In religious terms the Eighteenth Century began in slumbering fashion. The passionate, sometimes violently held views of religion that had convulsed much of national life in the previous century, subsided as people's minds turned away to new ideas in science, the arts, fashion, world exploration and the like. Into this scene burst George Whitefield and John Wesley, preaching with great fervour the Good News of the Gospels and quickening the spiritual lives of their hearers in a remarkable way.

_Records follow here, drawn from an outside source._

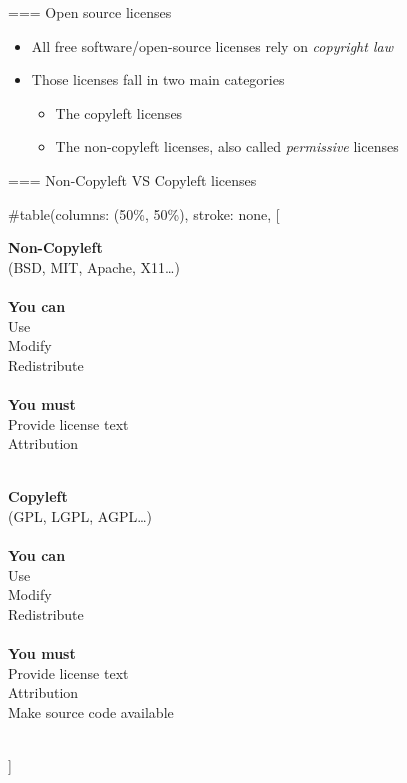 === {Open source licenses}
  \begin{itemize}
  \item All free software/open-source licenses rely on {\em
      copyright law}
  \item Those licenses fall in two main categories
    \begin{itemize}
    \item The copyleft licenses
    \item The non-copyleft licenses, also called {\em permissive}
      licenses
    \end{itemize}
  \end{itemize}


=== {Non-Copyleft VS Copyleft licenses}
  
#table(columns: (50\%, 50\%), stroke: none,
[
      \begin{center}
        {\bf Non-Copyleft}\\
        (BSD, MIT, Apache, X11\dots)\\
      {\ }\\
      {\bf You can}\\
      Use\\
      Modify\\
      Redistribute\\
      {\ }\\
      {\bf You must}\\
      Provide license text \\
      Attribution \\
      {\ }
      \end{center}

      \begin{center}
        {\bf Copyleft} \\
        (GPL, LGPL, AGPL\dots)\\
      {\ }\\
      {\bf You can}\\
      Use\\
      Modify\\
      Redistribute\\
      {\ }\\
      {\bf You must}\\
      Provide license text \\
      Attribution \\
      Make source code available
       \end{center}

  \\]


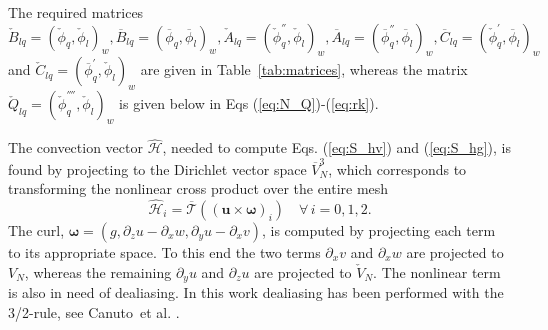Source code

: \documentclass[11pt, oneside]{elsarticle}
\newcommand{\N}[1]{\check{#1}}
\newcommand{\D}[1]{\overline{#1}}
\begin{document}
The required matrices $ \N{B}_{lq} = \left( \N{\phi}_q, 
\N{\phi}_l\right)_w, \D{B}_{lq} = \left( \D{\phi}_q, 
\D{\phi}_l\right)_w, \N{A}_{lq} = \left( \N{\phi}_q^{''}, 
\N{\phi}_l\right)_w, 
\D{A}_{lq} = \left( \D{\phi}_q^{''}, \D{\phi}_l\right)_w 
, \D{C}_{lq} = \left(\N{\phi}_q^{'}, \D{\phi}_l\right)_w$ and 
$ \N{C}_{lq} = \left(\D{\phi}_q^{'}, \N{\phi}_l\right)_w$ are given in Table~\ref{tab:matrices}, whereas the matrix $\N{Q}_{lq} = \left(\N{\phi}^{''''}_q, \N{\phi}_l\right)_w$ is given below in Eqs (\ref{eq:N_Q})-(\ref{eq:rk}). 

The convection vector $\bm{\hat{\mathcal{H}}}$, needed to compute Eqs. (\ref{eq:S_hv}) and (\ref{eq:S_hg}), is found by projecting to the Dirichlet vector space $\D{V}_N^3$, which corresponds to transforming the nonlinear cross product over the entire mesh
\begin{equation}
\bm{\hat{\mathcal{H}}}_i = \mathcal{\D{T}}((\bm{u} \times \bm{\omega})_i) \quad \forall \, i=0,1,2. \label{eq:H_hat}
\end{equation}
The curl, $\bm{\omega} = (g, \partial_z u - \partial_x w, \partial_y u - \partial_x v)$, is computed by projecting each term to its appropriate space. To this end the two terms $\partial_x v$ and $\partial_x w$ are projected to $V_N$, whereas the remaining $\partial_y u$ and $\partial_z u$ are projected to $\N{V}_N$. The nonlinear term is also in need of dealiasing. In this work dealiasing has been performed with the 3/2-rule, see Canuto~et al. \cite{canuto1988}.
\end{document}
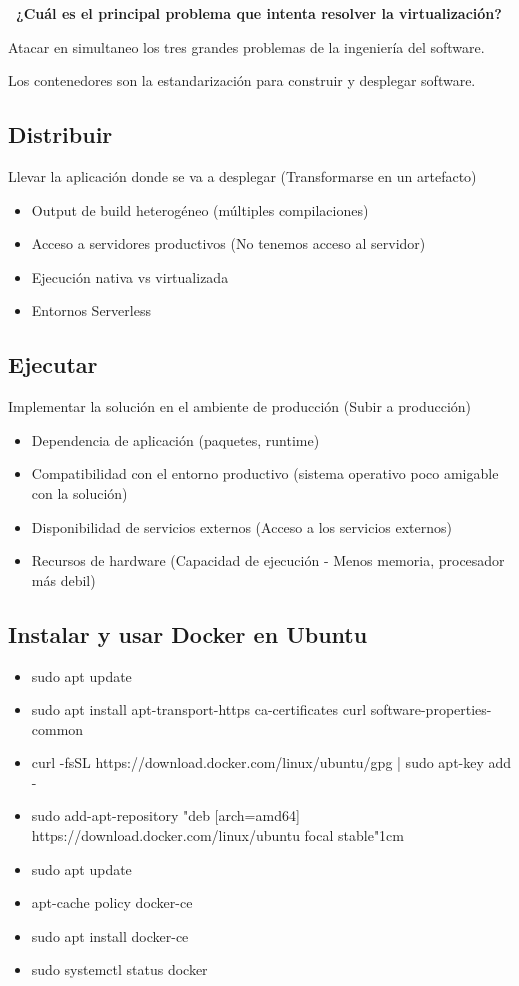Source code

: \documentclass{article}
\begin{document}
{\bf\ ¿Cuál es el principal problema que intenta resolver la virtualización?}

\par Atacar en simultaneo los tres grandes problemas de la ingeniería del software.

Los contenedores son la estandarización para construir y desplegar software.

\subsection{Distribuir}
Llevar la aplicación donde se va a desplegar (Transformarse en un artefacto)

\begin{itemize}
    \item Output de build heterogéneo (múltiples compilaciones)
    \item Acceso a servidores productivos (No tenemos acceso al servidor)
    \item Ejecución nativa vs virtualizada
    \item Entornos Serverless
\end{itemize}

\subsection{Ejecutar}
Implementar la solución en el ambiente de producción (Subir a producción)

\begin{itemize}
    \item Dependencia de aplicación (paquetes, runtime)
    \item Compatibilidad con el entorno productivo (sistema operativo poco amigable con la solución)
    \item Disponibilidad de servicios externos (Acceso a los servicios externos)
    \item Recursos de hardware (Capacidad de ejecución - Menos memoria, procesador más debil)
\end{itemize}

\subsection{Instalar y usar Docker en Ubuntu}

\begin{itemize}
    \item sudo apt update
    \item sudo apt install apt-transport-https ca-certificates curl software-properties-common
    \item curl -fsSL https://download.docker.com/linux/ubuntu/gpg | sudo apt-key add -
    \item sudo add-apt-repository "deb [arch=amd64] https://download.docker.com/linux/ubuntu focal stable"1cm
    \item sudo apt update
    \item apt-cache policy docker-ce
    \item sudo apt install docker-ce
    \item sudo systemctl status docker

\end{itemize}
\end{document}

George Whitefield's ancestry was based in the Thornbury area of Gloucestershire and it was in Gloucester that he grew up and discovered his amazing gift of oratory. The English Evangelical Revival began in Kingswood Forest near Bristol when, in February 1739, Whitefield took the then unusual step of preaching in the open air. This was to a group of coal miners. Though in the years that followed he toured widely in this country and America, he often returned to his native county to preach in church, chapel and hedgerow, including Dursley in 1743 and 1769. Those in who he awakened increased spiritual fervour often began to meet in 'societies' to share experiences and study the Bible. As with Wesley, Whitefield had no intention of creating a religious order separate from his beloved Anglican Church but sometimes the 'enthusiasm' of these societies was not acceptable to existing churches or chapels and they built their own meeting houses.

DURSLEY TABERNACLE

In Gloucestershire, Thomas Adams, a gentleman of Minchinhamton and a Whitefield convert, gathered a group of evangelists about him in the early 1740s and these roamed the county and well beyond, preaching to Whitefield's societies and, when there was none, to the public at large. One preaching place was in Stancombe on the far side of Stinchcombe Hill to Dursley and a society came into being there by 1742. Among it's members was John Dando, a hat maker of Parsonage Street, and it is almost certain that it was because of him that this group of Calvinistic Methodists (who differed in theology to Wesley's Methodists) moved to Dursley. In 1760 they built a meeting house (or Tabernacle as it was not meant to be permanent) holding some 400 people. It's site is on the opposite side of Kingshill Road to the present church.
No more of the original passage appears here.